EXERCISE INPUTS:

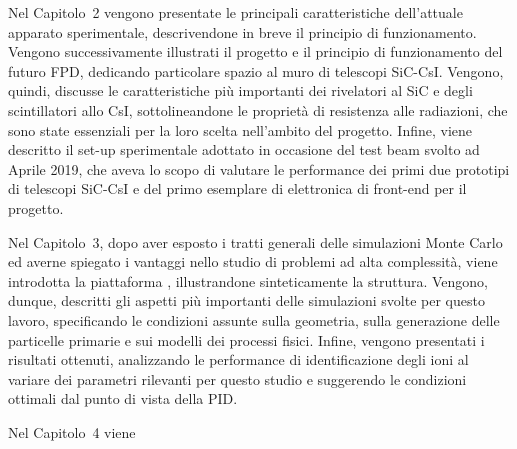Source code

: Nel Capitolo~2 vengono presentate le principali caratteristiche dell'attuale apparato sperimentale, descrivendone in breve il principio di funzionamento.
Vengono successivamente illustrati il progetto e il principio di funzionamento del futuro FPD, dedicando particolare spazio al muro di telescopi SiC-CsI.
Vengono, quindi, discusse le caratteristiche più importanti dei rivelatori al SiC e degli scintillatori allo CsI, sottolineandone le proprietà di resistenza alle radiazioni, che sono state essenziali per la loro scelta nell'ambito del progetto.
Infine, viene descritto il set-up sperimentale adottato in occasione del test beam svolto ad Aprile 2019, che aveva lo scopo di valutare le performance dei primi due prototipi di telescopi SiC-CsI e del primo esemplare di elettronica di front-end per il progetto.

Nel Capitolo~3, dopo aver esposto i tratti generali delle simulazioni Monte Carlo ed averne spiegato i vantaggi nello studio di problemi ad alta complessità, viene introdotta la piattaforma \geant{}, illustrandone sinteticamente la struttura.
Vengono, dunque, descritti gli aspetti più importanti delle simulazioni svolte per questo lavoro, specificando le condizioni assunte sulla geometria, sulla generazione delle particelle primarie e sui modelli dei processi fisici.
Infine, vengono presentati i risultati ottenuti, analizzando le performance di identificazione degli ioni al variare dei parametri rilevanti per questo studio e suggerendo le condizioni ottimali dal punto di vista della PID.
 
Nel Capitolo~4 viene 


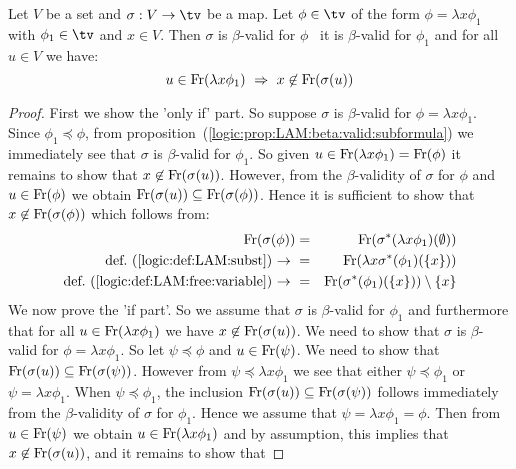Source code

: \begin{prop}\label{logic:prop:LAM:beta:valid:recursion:lam}
    Let $V$ be a set and $\sigma:V\to\tv$ be a map. Let $\phi\in\tv$ 
    of the form $\phi=\lambda x\phi_{1}$ with $\phi_{1}\in\tv$ and $x\in V$. 
    Then $\sigma$ is $\beta$-valid for $\phi$ \ifand\ it is $\beta$-valid 
    for $\phi_{1}$ and for all $u\in V$ we have:
    \[
        u\in\free(\lambda x\phi_{1})\ \Rightarrow\ x\not\in\free(\sigma(u))
    \]
\end{prop}
\begin{proof}
    First we show the 'only if' part. So suppose $\sigma$ is $\beta$-valid
    for $\phi=\lambda x\phi_{1}$. Since $\phi_{1}\preceq\phi$, from
    proposition~(\ref{logic:prop:LAM:beta:valid:subformula}) we immediately
    see that $\sigma$ is $\beta$-valid for $\phi_{1}$. So given
    $u\in\mbox{\rm Fr}(\lambda x \phi_{1})=\mbox{\rm Fr}(\phi)$ it remains to show that
    $x\not\in\mbox{\rm Fr}(\sigma(u))$. However, from the $\beta$-validity of 
    $\sigma$ for $\phi$ and $u\in\mbox{\rm Fr}(\phi)$ we obtain
    $\mbox{\rm Fr}(\sigma(u))\subseteq\mbox{\rm Fr}(\sigma(\phi))$. Hence it is sufficient
    to show that $x\not\in\mbox{\rm Fr}(\sigma(\phi))$ which follows from:
    \begin{eqnarray*}
        \mbox{\rm Fr}(\sigma(\phi))
        &=&\mbox{\rm Fr}(\sigma^{*}(\lambda x\phi_{1})(\emptyset))\\
        \mbox{def.~(\ref{logic:def:LAM:subst})$\ \rightarrow\ $}
        &=&\mbox{\rm Fr}(\lambda x \sigma^{*}(\phi_{1})(\{x\}))\\
        \mbox{def.~(\ref{logic:def:LAM:free:variable})$\ \rightarrow\ $}
        &=&\mbox{\rm Fr}(\sigma^{*}(\phi_{1})(\{x\}))\setminus\{x\}
    \end{eqnarray*}
    We now prove the 'if part'. So we assume that $\sigma$ is $\beta$-valid
    for $\phi_{1}$ and furthermore that for all $u\in\mbox{\rm Fr}(\lambda x\phi_{1})$
    we have $x\not\in\mbox{\rm Fr}(\sigma(u))$. We need to show that $\sigma$ is 
    $\beta$-valid for $\phi=\lambda x\phi_{1}$. So let $\psi\preceq\phi$ and 
    $u\in\mbox{\rm Fr}(\psi)$. We need to show that 
    $\mbox{\rm Fr}(\sigma(u))\subseteq\mbox{\rm Fr}(\sigma(\psi))$. However from 
    $\psi\preceq\lambda x\phi_{1}$ we see that either $\psi\preceq\phi_{1}$
    or $\psi=\lambda x\phi_{1}$. When $\psi\preceq\phi_{1}$, the inclusion
    $\mbox{\rm Fr}(\sigma(u))\subseteq\mbox{\rm Fr}(\sigma(\psi))$ follows immediately
    from the $\beta$-validity of $\sigma$ for $\phi_{1}$. Hence we assume 
    that $\psi=\lambda x\phi_{1}=\phi$. Then from $u\in\mbox{\rm Fr}(\psi)$ we
    obtain $u\in\mbox{\rm Fr}(\lambda x\phi_{1})$ and by assumption, this implies
    that $x\not\in\mbox{\rm Fr}(\sigma(u))$, and it remains to show that 

\end{proof}
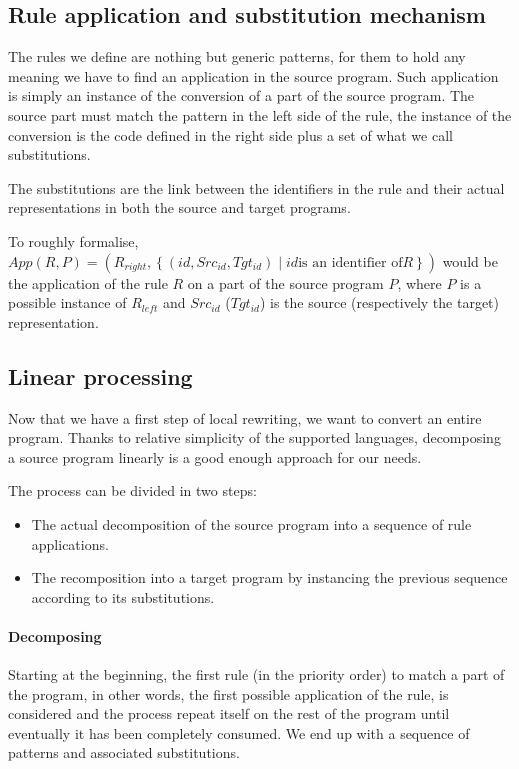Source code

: \subsection{Rule application and substitution mechanism}
The rules we define are nothing but generic patterns, for them
to hold any meaning we have to find an application in the source program.
Such application is simply an instance of the conversion of a part
of the source program. The source part must match the pattern in the
left side of the rule, the instance of the conversion is the code
defined in the right side plus a set of what we call substitutions.

The substitutions are the link between the identifiers in the rule
and their actual representations in both the source and target programs.

To roughly formalise,
$App(R, P) = \left(R_{right}, \left\{\left(id,Src_{id},Tgt_{id}\right) \mid id \text{is an identifier of} R\right\}\right)$
would be the application of the rule $R$ on a part of the source program $P$,
where $P$ is a possible instance of $R_{left}$ and $Src_{id}$ ($Tgt_{id}$) is the source
(respectively the target) representation.

\subsection{Linear processing}
Now that we have a first step of local rewriting, we want to convert an entire
program. Thanks to relative simplicity of the supported languages, decomposing
a source program linearly is a good enough approach for our needs.

The process can be divided in two steps:
\begin{itemize}
\item The actual decomposition of the source program into a sequence of rule applications.
\item The recomposition into a target program by instancing the previous sequence
according to its substitutions.
\end{itemize}

\paragraph{Decomposing}
Starting at the beginning, the first rule (in the priority order) to match
a part of the program, in other words, the first possible application of the rule,
is considered and the process repeat itself on the rest of the program until
eventually it has been completely consumed. We end up with a sequence of
patterns and associated substitutions.

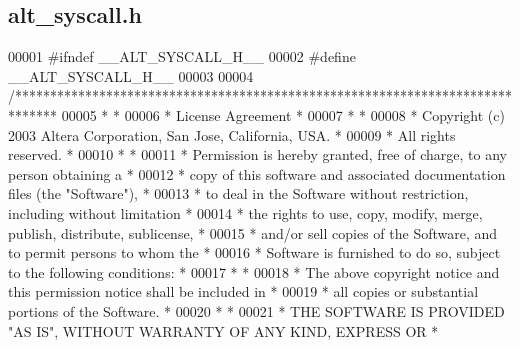\subsection{alt\+\_\+syscall.\+h}
\label{alt__syscall_8h_source}

\begin{DoxyCode}
00001 \textcolor{preprocessor}{#ifndef \_\_ALT\_SYSCALL\_H\_\_}
00002 \textcolor{preprocessor}{#define \_\_ALT\_SYSCALL\_H\_\_}
00003 
00004 \textcolor{comment}{/******************************************************************************}
00005 \textcolor{comment}{*                                                                             *}
00006 \textcolor{comment}{* License Agreement                                                           *}
00007 \textcolor{comment}{*                                                                             *}
00008 \textcolor{comment}{* Copyright (c) 2003 Altera Corporation, San Jose, California, USA.           *}
00009 \textcolor{comment}{* All rights reserved.                                                        *}
00010 \textcolor{comment}{*                                                                             *}
00011 \textcolor{comment}{* Permission is hereby granted, free of charge, to any person obtaining a     *}
00012 \textcolor{comment}{* copy of this software and associated documentation files (the "Software"),  *}
00013 \textcolor{comment}{* to deal in the Software without restriction, including without limitation   *}
00014 \textcolor{comment}{* the rights to use, copy, modify, merge, publish, distribute, sublicense,    *}
00015 \textcolor{comment}{* and/or sell copies of the Software, and to permit persons to whom the       *}
00016 \textcolor{comment}{* Software is furnished to do so, subject to the following conditions:        *}
00017 \textcolor{comment}{*                                                                             *}
00018 \textcolor{comment}{* The above copyright notice and this permission notice shall be included in  *}
00019 \textcolor{comment}{* all copies or substantial portions of the Software.                         *}
00020 \textcolor{comment}{*                                                                             *}
00021 \textcolor{comment}{* THE SOFTWARE IS PROVIDED "AS IS", WITHOUT WARRANTY OF ANY KIND, EXPRESS OR  *}

\end{DoxyCode}
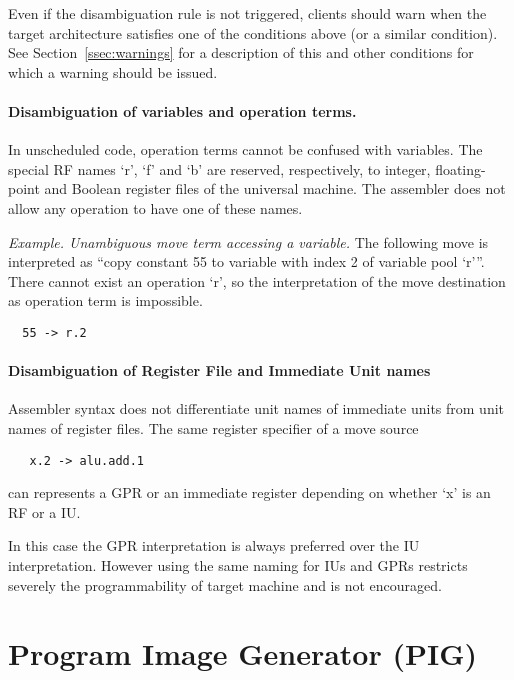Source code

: \documentclass[twoside]{tceusermanual}
\begin{document}
Even if the disambiguation rule is not triggered, clients should warn when
the target architecture satisfies one of the conditions above (or a
similar condition).  See Section~\ref{ssec:warnings} for a description of
this and other conditions for which a warning should be issued.

\paragraph{Disambiguation of variables and operation terms.}
In unscheduled code, operation terms cannot be confused with variables. The
special RF names `r', `f' and `b' are reserved, respectively, to integer,
floating-point and Boolean register files of the universal machine. The
assembler does not allow any operation to have one of these names.
%

\emph{Example. Unambiguous move term accessing a variable.} The following
move is interpreted as ``copy constant 55 to variable with index 2 of
variable pool `r'''. There cannot exist an operation `r', so the
interpretation of the move destination as operation term is impossible.
\begin{verbatim}
  55 -> r.2
\end{verbatim}

\paragraph{Disambiguation of Register File and Immediate Unit names}

Assembler syntax does not differentiate unit names of immediate units from
unit names of register files.  The same register specifier of a move source
\begin{verbatim}
   x.2 -> alu.add.1
\end{verbatim}
can represents a GPR or an immediate register depending on whether `x' is an
RF or a IU.

In this case the GPR interpretation is always preferred over the IU 
interpretation. However using the same naming for IUs and GPRs
restricts severely the programmability of target machine and is not
encouraged.




\section{Program Image Generator (PIG)}
\end{document}
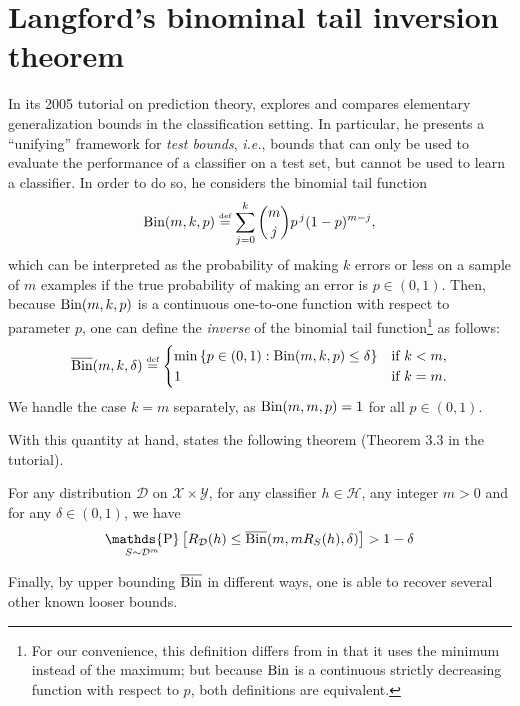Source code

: \documentclass[twoside,11pt]{article}
\newcommand{\ie}{\emph{i.e.\xspace}}
\newcommand{\cb}[1]{\left\{#1\right\}}
\newcommand{\D}{\mathcal{D}}
\renewcommand{\H}{{\mathcal{H}}}
\newcommand{\X}{\mathcal{X}}
\newcommand{\Y}{\mathcal{Y}}
\newcommand{\eqdef}{\overset{\smash{\mbox{\tiny \rm def}}}{=}}
\DeclareMathOperator*{\Prob}{\mathds{P}}
\newcommand{\prob}[2]{\Prob_{#1}\left[#2\right]}
\newcommand{\Bin}{\textnormal{Bin}}
\newcommand{\BinInv}{\overline{\textnormal{Bin}}}
\begin{document}
\section{Langford's binominal tail inversion theorem}
\label{app:langfords_binomial_tail_inversion_theorem}

In its 2005 tutorial on prediction theory, \citeauthor{langford05} explores and compares elementary generalization bounds in the classification setting.
In particular, he presents a ``unifying'' framework for \emph{test bounds}, \ie, bounds that can only be used to evaluate the performance of a classifier on a test set, but cannot be used to learn a classifier.
In order to do so, he considers the binomial tail function
\begin{equation}
    \Bin(m, k, p) \eqdef \sum_{j=0}^{k} \binom{m}{j} {p}^{\,j} (1-p)^{m-j},
\end{equation}
which can be interpreted as the probability of making $k$ errors or less on a sample of $m$ examples if the true probability of making an error is $p \in (0,1)$.
Then, because $\Bin(m,k,p)$ is a continuous one-to-one function with respect to parameter $p$, one can define the \emph{inverse} of the binomial tail function\footnote{For our convenience, this definition differs from \cite{langford05} in that it uses the minimum instead of the maximum; but because $\Bin$ is a continuous strictly decreasing function with respect to $p$, both definitions are equivalent.} as follows:
\begin{equation}\label{def:bin_tail_inv}
    \BinInv(m, k, \delta) \eqdef
    \begin{cases}
        \min \cb{ p \in (0,1): \Bin(m,k,p) \le \delta } & \textnormal{if } k < m,\\
        1 & \textnormal{if } k=m.
    \end{cases}
\end{equation}
We handle the case $k=m$ separately, as $\Bin(m,m,p)=1$ for all $p\in (0,1)$.

With this quantity at hand, \citeauthor{langford05} states the following theorem (Theorem 3.3 in the tutorial).
\begin{theorem}\label{thm:bin_tail_inv}
For any distribution $\D$ on $\X \times \Y$, for any classifier $h\in\H$, any integer $m>0$ and for any $\delta\in(0,1)$, we have
\begin{equation}\label{eq:theorem_bintailinv}
    \prob{S\sim \D^m}{R_\D(h) \le \BinInv(m, m R_S(h), \delta)} > 1-\delta
\end{equation}
\end{theorem}
Finally, by upper bounding $\BinInv$ in different ways, one is able to recover several other known looser bounds.
\end{document}
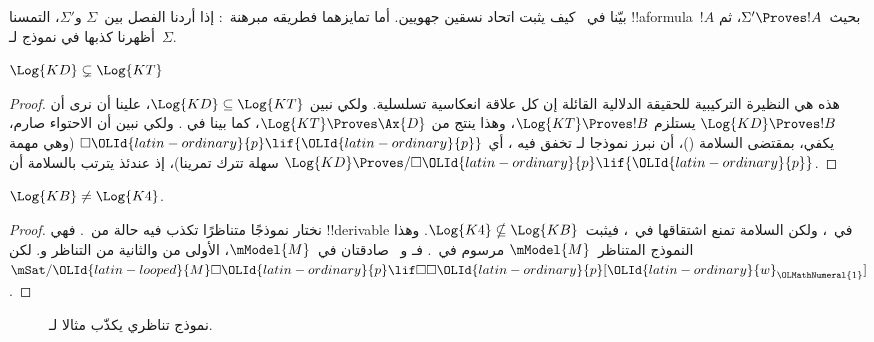 \documentclass[../../../include/open-logic-section]{subfiles}
\begin{document}


بيّنا في~ كيف يثبت اتحاد نسقين جهويين.
أما تمايزهما فطريقه مبرهنة~:
إذا أردنا الفصل بين~$\Sigma$ و$\Sigma'$، التمسنا !!a{formula}~$!A$
بحيث~$\Sigma' \Proves !A$، ثم أظهرنا كذبها في نموذج لـ~$\Sigma$.

\begin{prop}
  $\Log{KD} \subsetneq \Log{KT}$
\end{prop}

\begin{proof} هذه هي النظيرة التركيبية للحقيقة الدلالية القائلة إن كل
  علاقة انعكاسية تسلسلية. ولكي نبين $\Log{KD} \subseteq \Log{KT}$،
  علينا أن نرى أن $\Log{KD} \Proves !B$ يستلزم $\Log{KT} \Proves
  !B$، وهذا ينتج من $\Log{KT} \Proves \Ax{D}$، كما بينا في
  . ولكي نبين
  أن الاحتواء صارم، يكفي، بمقتضى السلامة
  ()، أن نبرز نموذجا لـ تخفق فيه
  ، أي $\Box {\OLId{latin-ordinary}{p}} \lif {\OLId{latin-ordinary}{p}}$ (وهي مهمة سهلة تترك تمرينا)، إذ عندئذ
  يترتب بالسلامة أن $\Log{KD} \Proves/ \Box {\OLId{latin-ordinary}{p}} \lif {\OLId{latin-ordinary}{p}}$.
\end{proof}

\begin{prop}
  $\Log{KB} \neq \Log{K4}$.
\end{prop}

\begin{proof}
  نختار نموذجًا متناظرًا تكذب فيه حالة من~. فهي
  !!{derivable} في~، ولكن السلامة تمنع اشتقاقها
  في~، فيثبت~$\Log{K4} \nsubseteq \Log{KB}$.
  وهذا النموذج المتناظر~$\mModel{M}$ مرسوم في~.
  فـ و~ صادقتان في~$\mModel{M}$، الأولى من
   والثانية من التناظر
  و.
  لكن~$\mSat/{{\OLId{latin-looped}{M}}}{\Box {\OLId{latin-ordinary}{p}} \lif \Box\Box {\OLId{latin-ordinary}{p}}}[{\OLId{latin-ordinary}{w}}_{\OLMathNumeral{1}}]$.
\end{proof}

\begin{figure}[htpb]
  \centering
  \caption{نموذج تناظري يكذّب مثالا لـ.}
\end{figure}
 
\end{document}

WHAT IS EXPECTED: Taking the entries above, print exactly the lines starting at the line with "a description of" and ending at the line with "move is interpreted", both included.

TASK RESULT:
similar condition).  See Section~\ref{ssec:warnings} for a description of
this and other conditions for which a warning should be issued.

\paragraph{Disambiguation of variables and operation terms.}
In unscheduled code, operation terms cannot be confused with variables. The
special RF names `r', `f' and `b' are reserved, respectively, to integer,
floating-point and Boolean register files of the universal machine. The
assembler does not allow any operation to have one of these names.
%

\emph{Example. Unambiguous move term accessing a variable.} The following
move is interpreted as ``copy constant 55 to variable with index 2 of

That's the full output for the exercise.